Those lines of the material below that fall between its first line and the line with "## 1.3. 引用以及感谢（尚未排序）", both included, are to be repeated exactly.

|---|

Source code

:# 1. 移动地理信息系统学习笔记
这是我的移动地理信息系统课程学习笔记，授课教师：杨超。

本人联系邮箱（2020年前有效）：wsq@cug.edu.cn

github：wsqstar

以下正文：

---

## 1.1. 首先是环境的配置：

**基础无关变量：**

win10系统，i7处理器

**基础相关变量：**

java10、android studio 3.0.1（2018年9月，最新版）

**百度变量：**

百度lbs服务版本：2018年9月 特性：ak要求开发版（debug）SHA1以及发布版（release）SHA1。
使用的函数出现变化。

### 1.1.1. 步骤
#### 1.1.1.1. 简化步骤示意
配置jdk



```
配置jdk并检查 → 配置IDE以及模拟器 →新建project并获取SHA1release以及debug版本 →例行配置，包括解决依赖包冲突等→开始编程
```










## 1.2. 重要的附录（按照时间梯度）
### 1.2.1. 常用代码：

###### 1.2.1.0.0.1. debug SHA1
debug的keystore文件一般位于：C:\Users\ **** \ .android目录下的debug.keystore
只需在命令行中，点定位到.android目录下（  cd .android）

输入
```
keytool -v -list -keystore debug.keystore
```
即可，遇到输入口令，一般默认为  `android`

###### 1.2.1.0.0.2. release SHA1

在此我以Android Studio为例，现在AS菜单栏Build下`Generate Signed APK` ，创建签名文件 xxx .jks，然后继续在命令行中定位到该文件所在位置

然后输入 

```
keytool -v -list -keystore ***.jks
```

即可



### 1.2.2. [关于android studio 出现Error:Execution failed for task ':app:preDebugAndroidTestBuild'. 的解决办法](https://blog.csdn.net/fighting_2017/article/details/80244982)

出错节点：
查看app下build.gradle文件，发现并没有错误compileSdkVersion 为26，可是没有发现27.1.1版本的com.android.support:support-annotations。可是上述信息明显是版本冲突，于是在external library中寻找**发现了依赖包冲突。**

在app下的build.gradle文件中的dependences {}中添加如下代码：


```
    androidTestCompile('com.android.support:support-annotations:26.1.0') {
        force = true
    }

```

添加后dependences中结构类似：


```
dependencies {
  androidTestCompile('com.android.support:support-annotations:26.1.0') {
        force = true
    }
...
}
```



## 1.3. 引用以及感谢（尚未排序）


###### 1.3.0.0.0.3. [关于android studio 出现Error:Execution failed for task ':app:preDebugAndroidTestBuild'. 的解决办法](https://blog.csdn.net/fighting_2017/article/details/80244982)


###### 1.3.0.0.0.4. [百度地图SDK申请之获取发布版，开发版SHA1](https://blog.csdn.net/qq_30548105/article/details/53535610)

|---|

Solution to this task:
Source code

:# 1. 移动地理信息系统学习笔记
这是我的移动地理信息系统课程学习笔记，授课教师：杨超。

本人联系邮箱（2020年前有效）：wsq@cug.edu.cn

github：wsqstar

以下正文：

---

## 1.1. 首先是环境的配置：

**基础无关变量：**

win10系统，i7处理器

**基础相关变量：**

java10、android studio 3.0.1（2018年9月，最新版）

**百度变量：**

百度lbs服务版本：2018年9月 特性：ak要求开发版（debug）SHA1以及发布版（release）SHA1。
使用的函数出现变化。

### 1.1.1. 步骤
#### 1.1.1.1. 简化步骤示意
配置jdk



```
配置jdk并检查 → 配置IDE以及模拟器 →新建project并获取SHA1release以及debug版本 →例行配置，包括解决依赖包冲突等→开始编程
```










## 1.2. 重要的附录（按照时间梯度）
### 1.2.1. 常用代码：

###### 1.2.1.0.0.1. debug SHA1
debug的keystore文件一般位于：C:\Users\ **** \ .android目录下的debug.keystore
只需在命令行中，点定位到.android目录下（  cd .android）

输入
```
keytool -v -list -keystore debug.keystore
```
即可，遇到输入口令，一般默认为  `android`

###### 1.2.1.0.0.2. release SHA1

在此我以Android Studio为例，现在AS菜单栏Build下`Generate Signed APK` ，创建签名文件 xxx .jks，然后继续在命令行中定位到该文件所在位置

然后输入 

```
keytool -v -list -keystore ***.jks
```

即可



### 1.2.2. [关于android studio 出现Error:Execution failed for task ':app:preDebugAndroidTestBuild'. 的解决办法](https://blog.csdn.net/fighting_2017/article/details/80244982)

出错节点：
查看app下build.gradle文件，发现并没有错误compileSdkVersion 为26，可是没有发现27.1.1版本的com.android.support:support-annotations。可是上述信息明显是版本冲突，于是在external library中寻找**发现了依赖包冲突。**

在app下的build.gradle文件中的dependences {}中添加如下代码：


```
    androidTestCompile('com.android.support:support-annotations:26.1.0') {
        force = true
    }

```

添加后dependences中结构类似：


```
dependencies {
  androidTestCompile('com.android.support:support-annotations:26.1.0') {
        force = true
    }
...
}
```



## 1.3. 引用以及感谢（尚未排序）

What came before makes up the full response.